“The Hobbit” needs a new director

So, I was trying to get some other stuff done during the long Memorial Day weekend and thinking I could take a break from constantly monitoring the news as surely nothing earth shattering would happen in the movie world over the three days. However, all it took was one quick look to find I was late to learn of the geek movie bombshell of all time, or at least this month.

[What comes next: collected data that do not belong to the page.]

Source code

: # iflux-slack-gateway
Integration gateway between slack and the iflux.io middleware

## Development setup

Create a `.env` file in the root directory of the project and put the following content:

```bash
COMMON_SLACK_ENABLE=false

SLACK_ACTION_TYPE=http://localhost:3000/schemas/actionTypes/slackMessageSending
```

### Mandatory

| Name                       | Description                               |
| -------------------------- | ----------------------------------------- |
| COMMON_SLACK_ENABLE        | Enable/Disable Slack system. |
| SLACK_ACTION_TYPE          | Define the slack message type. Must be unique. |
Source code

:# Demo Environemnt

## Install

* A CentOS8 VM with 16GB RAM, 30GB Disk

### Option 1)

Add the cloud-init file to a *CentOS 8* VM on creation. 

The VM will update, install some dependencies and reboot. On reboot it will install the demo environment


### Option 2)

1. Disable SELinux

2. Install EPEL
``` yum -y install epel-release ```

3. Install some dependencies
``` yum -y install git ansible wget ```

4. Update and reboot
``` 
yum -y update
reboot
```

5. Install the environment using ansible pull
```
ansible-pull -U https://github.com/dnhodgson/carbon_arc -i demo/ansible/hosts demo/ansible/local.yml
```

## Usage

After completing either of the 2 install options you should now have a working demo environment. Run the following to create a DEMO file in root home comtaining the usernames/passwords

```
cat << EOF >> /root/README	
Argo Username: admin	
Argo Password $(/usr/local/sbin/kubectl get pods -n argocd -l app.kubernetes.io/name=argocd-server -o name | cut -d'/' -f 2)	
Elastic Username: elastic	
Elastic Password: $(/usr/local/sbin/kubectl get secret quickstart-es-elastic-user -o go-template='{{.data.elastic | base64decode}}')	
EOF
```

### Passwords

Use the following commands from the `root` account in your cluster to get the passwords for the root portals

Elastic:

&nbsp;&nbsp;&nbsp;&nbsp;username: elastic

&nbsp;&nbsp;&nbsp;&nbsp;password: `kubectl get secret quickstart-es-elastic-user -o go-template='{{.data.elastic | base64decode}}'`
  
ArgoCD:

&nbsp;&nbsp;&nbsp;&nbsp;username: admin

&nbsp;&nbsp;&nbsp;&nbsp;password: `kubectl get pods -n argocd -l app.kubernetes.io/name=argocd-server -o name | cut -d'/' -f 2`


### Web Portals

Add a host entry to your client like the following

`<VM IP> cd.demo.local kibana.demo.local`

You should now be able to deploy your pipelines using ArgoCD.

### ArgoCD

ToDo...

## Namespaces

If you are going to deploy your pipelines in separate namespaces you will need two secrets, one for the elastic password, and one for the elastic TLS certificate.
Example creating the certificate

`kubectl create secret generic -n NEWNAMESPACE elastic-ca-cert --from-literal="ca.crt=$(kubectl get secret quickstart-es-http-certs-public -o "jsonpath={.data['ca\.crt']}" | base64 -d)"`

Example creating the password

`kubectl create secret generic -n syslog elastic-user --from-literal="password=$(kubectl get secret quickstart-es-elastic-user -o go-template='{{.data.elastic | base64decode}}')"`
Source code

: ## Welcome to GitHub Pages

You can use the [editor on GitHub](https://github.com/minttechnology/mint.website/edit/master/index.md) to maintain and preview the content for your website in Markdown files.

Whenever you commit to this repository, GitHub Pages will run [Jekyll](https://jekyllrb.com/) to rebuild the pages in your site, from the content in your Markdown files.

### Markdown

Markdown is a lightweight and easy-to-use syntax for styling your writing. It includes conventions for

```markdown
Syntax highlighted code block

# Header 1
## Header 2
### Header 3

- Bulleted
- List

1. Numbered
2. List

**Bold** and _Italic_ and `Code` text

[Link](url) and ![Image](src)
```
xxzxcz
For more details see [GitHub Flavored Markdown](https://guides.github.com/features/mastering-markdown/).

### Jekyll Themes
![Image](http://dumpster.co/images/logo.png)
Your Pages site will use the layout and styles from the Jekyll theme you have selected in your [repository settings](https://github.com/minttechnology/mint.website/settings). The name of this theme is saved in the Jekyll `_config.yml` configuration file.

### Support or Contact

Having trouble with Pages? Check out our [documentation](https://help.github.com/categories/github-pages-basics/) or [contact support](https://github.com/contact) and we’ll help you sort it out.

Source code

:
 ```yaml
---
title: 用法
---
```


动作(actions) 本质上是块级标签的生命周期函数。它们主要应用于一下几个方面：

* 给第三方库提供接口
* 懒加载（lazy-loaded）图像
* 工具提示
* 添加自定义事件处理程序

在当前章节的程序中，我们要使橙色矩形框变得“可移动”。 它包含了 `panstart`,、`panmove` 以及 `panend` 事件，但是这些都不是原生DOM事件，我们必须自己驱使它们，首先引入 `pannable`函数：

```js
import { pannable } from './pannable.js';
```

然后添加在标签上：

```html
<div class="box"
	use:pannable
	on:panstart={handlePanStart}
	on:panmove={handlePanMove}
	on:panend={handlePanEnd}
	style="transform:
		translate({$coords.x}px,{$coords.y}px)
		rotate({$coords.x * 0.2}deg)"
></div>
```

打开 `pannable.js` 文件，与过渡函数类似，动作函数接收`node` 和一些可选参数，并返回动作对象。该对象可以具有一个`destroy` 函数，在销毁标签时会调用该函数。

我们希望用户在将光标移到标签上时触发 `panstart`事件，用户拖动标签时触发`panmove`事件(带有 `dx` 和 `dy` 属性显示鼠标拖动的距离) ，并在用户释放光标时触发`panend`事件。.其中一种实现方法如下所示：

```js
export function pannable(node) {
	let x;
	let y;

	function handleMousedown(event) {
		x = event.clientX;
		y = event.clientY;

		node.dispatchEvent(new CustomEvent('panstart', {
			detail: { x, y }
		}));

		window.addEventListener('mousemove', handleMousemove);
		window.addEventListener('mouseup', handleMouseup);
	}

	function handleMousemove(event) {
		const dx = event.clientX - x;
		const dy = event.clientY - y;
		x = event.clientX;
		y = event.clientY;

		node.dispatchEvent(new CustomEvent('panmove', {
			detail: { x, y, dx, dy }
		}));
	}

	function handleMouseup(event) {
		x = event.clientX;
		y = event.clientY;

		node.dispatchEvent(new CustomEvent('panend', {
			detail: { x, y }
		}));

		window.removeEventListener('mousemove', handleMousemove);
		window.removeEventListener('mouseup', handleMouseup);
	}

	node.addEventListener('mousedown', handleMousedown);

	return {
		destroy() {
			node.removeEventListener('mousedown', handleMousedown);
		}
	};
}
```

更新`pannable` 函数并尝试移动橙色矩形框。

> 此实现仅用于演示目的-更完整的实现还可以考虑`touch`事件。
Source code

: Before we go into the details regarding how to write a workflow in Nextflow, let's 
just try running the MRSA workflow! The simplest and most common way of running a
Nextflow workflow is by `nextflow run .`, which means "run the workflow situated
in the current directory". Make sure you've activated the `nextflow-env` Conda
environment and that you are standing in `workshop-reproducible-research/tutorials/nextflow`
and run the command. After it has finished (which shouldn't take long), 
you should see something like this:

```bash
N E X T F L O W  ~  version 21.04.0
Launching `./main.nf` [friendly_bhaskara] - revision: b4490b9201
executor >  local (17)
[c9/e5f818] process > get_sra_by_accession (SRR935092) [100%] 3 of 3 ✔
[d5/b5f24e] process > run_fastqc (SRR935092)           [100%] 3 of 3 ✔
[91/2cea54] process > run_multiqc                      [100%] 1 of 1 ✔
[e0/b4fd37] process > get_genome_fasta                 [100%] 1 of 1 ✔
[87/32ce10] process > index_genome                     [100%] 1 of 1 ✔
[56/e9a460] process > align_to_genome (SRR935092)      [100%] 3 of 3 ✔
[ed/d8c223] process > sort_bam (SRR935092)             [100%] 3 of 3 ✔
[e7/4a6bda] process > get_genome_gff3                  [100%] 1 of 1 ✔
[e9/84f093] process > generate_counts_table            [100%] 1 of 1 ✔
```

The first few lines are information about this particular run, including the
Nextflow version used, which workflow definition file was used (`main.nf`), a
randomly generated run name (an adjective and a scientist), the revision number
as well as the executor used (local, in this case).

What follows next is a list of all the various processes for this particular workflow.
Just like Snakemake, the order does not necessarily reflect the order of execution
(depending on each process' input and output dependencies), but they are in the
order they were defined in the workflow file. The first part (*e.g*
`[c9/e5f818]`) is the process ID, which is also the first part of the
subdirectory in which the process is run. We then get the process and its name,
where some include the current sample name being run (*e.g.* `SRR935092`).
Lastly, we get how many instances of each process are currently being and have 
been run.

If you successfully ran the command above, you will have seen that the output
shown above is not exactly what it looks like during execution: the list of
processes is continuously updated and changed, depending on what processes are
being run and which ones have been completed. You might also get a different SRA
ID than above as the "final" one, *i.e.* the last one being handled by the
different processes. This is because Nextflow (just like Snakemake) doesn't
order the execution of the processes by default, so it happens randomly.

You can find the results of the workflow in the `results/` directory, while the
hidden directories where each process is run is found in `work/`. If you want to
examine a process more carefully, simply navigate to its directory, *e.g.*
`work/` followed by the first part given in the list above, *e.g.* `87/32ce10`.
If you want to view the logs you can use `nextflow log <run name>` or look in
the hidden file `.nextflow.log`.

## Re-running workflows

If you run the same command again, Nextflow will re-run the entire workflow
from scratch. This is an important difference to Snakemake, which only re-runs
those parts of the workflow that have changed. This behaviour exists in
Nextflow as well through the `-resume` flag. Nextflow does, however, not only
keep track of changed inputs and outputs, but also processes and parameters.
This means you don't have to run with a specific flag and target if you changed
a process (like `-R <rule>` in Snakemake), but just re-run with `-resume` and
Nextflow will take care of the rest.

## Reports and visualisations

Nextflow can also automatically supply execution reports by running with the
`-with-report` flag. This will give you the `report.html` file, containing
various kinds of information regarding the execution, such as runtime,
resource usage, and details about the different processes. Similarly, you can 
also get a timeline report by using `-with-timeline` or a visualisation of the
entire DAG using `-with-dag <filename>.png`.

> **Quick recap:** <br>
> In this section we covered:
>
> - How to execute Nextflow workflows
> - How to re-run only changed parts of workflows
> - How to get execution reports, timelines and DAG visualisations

Via Mike Fleming and Anne Thompson comes the following: it seems that MGM’s serious fiscal troubles have delayed things as long as cowriter-director Guillermo del Toro’s insanely busy career can stand. Therefore, despite the huge amount of preparation that’s already been done, he is stepping aside as director of the two-planned films of J.R.R. Tolkien’s “The Hobbit,” the “Lord of the Rings” follow-up inspired by the children’s novel that preceded the literary LOTR, later turned into the glorious three part epic directed by Peter Jackson.  Del Toro will, however, continue working on the screenplays for the upcoming films.

guillermo_deltoro_0601

Del Toro — one of my favorite filmmakers now working and, by all accounts and signs, a real stand-up guy — gave the bad news, alongside Peter Jackson, to those who care most, the devoted fans of the late author J.R.R. Tolkien, at theonering.net. It’s definitely being portrayed as the most amicable of semi-partings with both del Toro and Peter Jackson, the LOTR director who’s been overseeing the entire Tolkien project, chiming in. Here’s part of del Toro’s statement:

“After nearly two years of living, breathing and designing a world as rich as Tolkien’s Middle Earth, I must, with great regret, take leave from helming these wonderful pictures. I remain grateful to Peter, [co-writers] Fran [Walsh] and Philippa Boyens, New Line and Warner Brothers and to all my crew in New Zealand. I’ve been privileged to work in one of the greatest countries on earth with some of the best people ever in our craft and my life will be forever changed. The blessings have been plenty…Both as a co-writer and as a director, I wish the production nothing but the very best of luck and I will be first in line to see the finished product.”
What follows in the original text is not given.